Placed at the beginning of the procedure, they offer a way to avoid complications

by “lighting the path” (Tech Fig. 8.2.7).



Tech Figure 8.2.7. Use of lighted ureteral stents to help with visualization of the ureters

in complex cases.

Step 5: Divide the round ligament, tube, and utero-ovarian ligament

If the ovary is to be removed, the infundibulopelvic ligament is skeletonized,

desiccated with bipolar radiofrequency device, and divided (Tech Fig. 8.2.8). The

Sonicision ultrasonic device is then used to transect the fallopian tube, round

ligament, and utero-ovarian ligament as the first step of the procedure (Tech Fig.

8.2.9).



Tech Figure 8.2.8. Inspect the pelvic structures, desiccate and divide the

infundibulopelvic ligament.



Tech Figure 8.2.9. Transect the fallopian tube, round ligament, and utero-ovarian

ligament.

Step 6: Divide the superior portion of the broad ligament

The upper portion of the broad ligament is then incised (Tech Fig. 8.2.10) and the

bladder flap is developed by opening the anterior leaf and deflecting the bladdercaudally. The insufflated CO2 will help open the leaves of the broad ligament by

filling and expanding areolar tissue and sharp dissection will expose the uterine

vessels.



Tech Figure 8.2.10. Divide superior portion of broad ligament.

Step 7: Isolate, divide, and lateralize cardinal ligaments

Once isolated, the uterine artery and veins are desiccated with bipolar

radiofrequency device and divided (Tech Fig. 8.2.11). Technically, the ultrasonic

devices should handle up to 7-mm-diameter vessels which include most uterine

arteries encountered, but our experience has been that bipolar cautery is often

needed for reliable bleeding control. The vessels are then “lateralized” in a series

of “V” motions to move the vessels laterally and over the manipulator cup (Tech Fig.

8.2.12). This also moves the ureter laterally and out of the surgical field.

The bladder flap is then further developed over the manipulator cup by sharp and

blunt dissection (Tech Fig. 8.2.13). This moves the bladder out of the way for the

colpotomy. Adhesions in this area are common and sharp dissection is used to

remove the bladder from the lower uterine segment and cervix. Injury to the bladder

is most common in this location. If it does occur, complete the dissection of the

bladder from the cervix with adequate margins prior to repairing the bladder. Use a

simple, two-layer closure with 3-0 polydioxanone (PDS-like) or polyglactin (Vicryllike) suture. Cystoscopy postprocedure is mandatory if this occurs to ensure

satisfactory watertight repair.



Tech Figure 8.2.11. Desiccate and divide the uterine artery and vein. A shows

desiccation of the uterine artery and vein with bipolar cautery. B shows division of the

uterine artery and vein using ultrasonic energy.



Tech Figure 8.2.12. Lateralize the uterine vessels over the manipulator cup with a “V”

technique.
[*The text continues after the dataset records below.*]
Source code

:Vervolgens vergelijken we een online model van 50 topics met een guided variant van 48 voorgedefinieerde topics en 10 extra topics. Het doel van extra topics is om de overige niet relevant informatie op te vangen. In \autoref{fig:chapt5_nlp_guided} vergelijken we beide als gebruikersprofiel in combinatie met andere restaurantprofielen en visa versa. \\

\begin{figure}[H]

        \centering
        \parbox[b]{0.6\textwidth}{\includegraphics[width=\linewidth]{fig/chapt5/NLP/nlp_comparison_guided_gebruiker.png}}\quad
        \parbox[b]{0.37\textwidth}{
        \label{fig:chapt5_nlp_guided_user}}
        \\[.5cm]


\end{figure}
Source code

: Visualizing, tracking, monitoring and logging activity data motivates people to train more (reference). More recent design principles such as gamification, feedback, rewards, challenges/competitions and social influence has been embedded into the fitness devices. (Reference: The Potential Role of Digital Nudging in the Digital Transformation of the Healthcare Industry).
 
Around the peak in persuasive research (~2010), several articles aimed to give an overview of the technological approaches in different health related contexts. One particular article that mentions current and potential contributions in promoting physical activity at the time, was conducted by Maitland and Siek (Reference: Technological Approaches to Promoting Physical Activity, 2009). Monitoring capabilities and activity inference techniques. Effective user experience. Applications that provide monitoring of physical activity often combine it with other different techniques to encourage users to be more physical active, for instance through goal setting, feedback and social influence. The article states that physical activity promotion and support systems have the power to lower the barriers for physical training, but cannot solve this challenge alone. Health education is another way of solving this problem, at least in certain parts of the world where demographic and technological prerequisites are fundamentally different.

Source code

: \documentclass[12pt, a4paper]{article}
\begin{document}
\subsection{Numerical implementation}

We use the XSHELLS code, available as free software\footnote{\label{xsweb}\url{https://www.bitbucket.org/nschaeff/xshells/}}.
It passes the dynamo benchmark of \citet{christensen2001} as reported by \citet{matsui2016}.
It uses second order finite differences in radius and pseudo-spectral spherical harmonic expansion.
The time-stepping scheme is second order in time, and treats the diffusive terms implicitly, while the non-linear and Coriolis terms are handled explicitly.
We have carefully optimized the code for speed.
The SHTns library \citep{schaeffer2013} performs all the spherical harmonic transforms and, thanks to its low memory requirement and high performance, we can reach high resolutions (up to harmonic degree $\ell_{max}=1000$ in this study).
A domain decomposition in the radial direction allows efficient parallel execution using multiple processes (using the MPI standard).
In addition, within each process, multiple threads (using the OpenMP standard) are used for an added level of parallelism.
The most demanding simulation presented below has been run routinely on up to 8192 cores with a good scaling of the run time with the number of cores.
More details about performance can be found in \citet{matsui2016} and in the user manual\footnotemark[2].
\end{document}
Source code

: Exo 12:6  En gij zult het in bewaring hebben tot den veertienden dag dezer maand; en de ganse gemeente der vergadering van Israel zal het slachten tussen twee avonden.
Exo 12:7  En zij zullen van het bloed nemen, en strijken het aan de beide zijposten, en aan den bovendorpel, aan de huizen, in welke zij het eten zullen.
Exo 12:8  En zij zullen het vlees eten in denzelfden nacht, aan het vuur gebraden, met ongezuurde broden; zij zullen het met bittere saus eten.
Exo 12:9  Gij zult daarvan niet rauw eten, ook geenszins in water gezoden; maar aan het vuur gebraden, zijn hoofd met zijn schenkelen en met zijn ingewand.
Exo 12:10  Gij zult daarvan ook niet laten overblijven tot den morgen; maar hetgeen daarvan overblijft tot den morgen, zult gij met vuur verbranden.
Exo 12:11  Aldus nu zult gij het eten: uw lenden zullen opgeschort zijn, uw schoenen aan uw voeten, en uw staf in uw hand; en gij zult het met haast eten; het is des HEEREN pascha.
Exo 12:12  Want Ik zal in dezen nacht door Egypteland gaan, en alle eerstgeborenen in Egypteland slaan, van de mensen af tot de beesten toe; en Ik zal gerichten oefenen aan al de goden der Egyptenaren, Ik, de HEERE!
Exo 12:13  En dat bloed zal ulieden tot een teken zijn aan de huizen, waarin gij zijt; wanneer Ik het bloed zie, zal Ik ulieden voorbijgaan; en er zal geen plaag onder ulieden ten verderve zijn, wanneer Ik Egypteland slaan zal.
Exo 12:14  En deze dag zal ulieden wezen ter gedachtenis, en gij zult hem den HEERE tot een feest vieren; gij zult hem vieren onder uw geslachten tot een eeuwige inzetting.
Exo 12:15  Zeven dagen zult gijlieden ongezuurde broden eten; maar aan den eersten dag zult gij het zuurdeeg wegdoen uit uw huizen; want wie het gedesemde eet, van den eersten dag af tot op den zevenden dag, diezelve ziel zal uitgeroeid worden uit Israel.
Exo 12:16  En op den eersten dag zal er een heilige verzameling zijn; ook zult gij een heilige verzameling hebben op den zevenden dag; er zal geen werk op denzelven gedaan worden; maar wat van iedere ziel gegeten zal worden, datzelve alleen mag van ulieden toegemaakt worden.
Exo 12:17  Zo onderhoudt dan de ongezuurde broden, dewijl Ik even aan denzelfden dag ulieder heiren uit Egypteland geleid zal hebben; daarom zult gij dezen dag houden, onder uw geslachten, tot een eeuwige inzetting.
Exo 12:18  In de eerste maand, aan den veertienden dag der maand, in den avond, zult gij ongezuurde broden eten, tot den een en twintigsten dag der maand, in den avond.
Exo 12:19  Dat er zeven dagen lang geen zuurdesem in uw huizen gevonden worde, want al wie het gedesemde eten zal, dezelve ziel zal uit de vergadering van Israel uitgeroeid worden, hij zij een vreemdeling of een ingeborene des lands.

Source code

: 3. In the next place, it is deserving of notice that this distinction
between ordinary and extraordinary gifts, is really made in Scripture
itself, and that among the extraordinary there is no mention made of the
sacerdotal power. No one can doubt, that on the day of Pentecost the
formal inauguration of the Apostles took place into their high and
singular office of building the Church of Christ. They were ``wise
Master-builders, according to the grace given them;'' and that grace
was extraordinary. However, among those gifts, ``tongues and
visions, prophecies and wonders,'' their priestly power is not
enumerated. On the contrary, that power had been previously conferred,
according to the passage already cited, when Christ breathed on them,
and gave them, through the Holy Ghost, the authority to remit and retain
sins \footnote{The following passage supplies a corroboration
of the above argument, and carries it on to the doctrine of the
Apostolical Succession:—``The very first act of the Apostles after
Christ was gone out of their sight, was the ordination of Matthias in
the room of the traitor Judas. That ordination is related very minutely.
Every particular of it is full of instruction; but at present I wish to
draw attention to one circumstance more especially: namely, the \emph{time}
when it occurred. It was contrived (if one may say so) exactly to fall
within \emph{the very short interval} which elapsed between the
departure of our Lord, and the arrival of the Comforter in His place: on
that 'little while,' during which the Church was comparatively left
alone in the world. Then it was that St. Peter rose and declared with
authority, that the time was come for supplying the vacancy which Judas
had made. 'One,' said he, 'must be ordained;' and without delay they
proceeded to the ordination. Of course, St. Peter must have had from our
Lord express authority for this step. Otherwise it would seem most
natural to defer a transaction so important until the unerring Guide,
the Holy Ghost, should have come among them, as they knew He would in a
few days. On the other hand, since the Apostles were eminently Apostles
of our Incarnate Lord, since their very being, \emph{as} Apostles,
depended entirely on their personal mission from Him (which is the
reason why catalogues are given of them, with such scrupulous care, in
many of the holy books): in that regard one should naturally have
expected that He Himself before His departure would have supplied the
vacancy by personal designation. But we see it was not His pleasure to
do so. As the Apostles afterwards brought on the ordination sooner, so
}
A: Artist rendition of placement of energy device to lateralize the vessels

over the manipulator cup with a “V” Technique. B: “v” technique lateralizing over the

lower uterine segment.



Tech Figure 8.2.13. Expose the vagina over the manipulator cup by deflecting the

bladder caudally.

Step 8: Repeat procedure on the contralateral side

Step 9: Colpotomy

Colpotomy proceeds along the manipulator cup from the vaginal attachments over

the manipulator cup using ultrasonic energy, or monopolar radiofrequency

instrument (Tech Figs. 8.2.14 and 8.2.15). The dissection is occurring over the V-Care

cup, Rumi-type manipulator, McCartney Tube, sponge on a sponge-stick, or other

device that is being used in the vagina to delineate the fornices. The uterus is

pulled into the vagina and the fundus can be used to occlude the vagina and

maintain pneumoperitoneum (Tech Fig. 8.2.16). Alternatively, the uterus can be

removed completely and a wet lap pad, wet lap placed in a glove, or similar device

can be used to occlude the vagina.



Tech Figure 8.2.14. Dissect the cervix over the manipulator cup.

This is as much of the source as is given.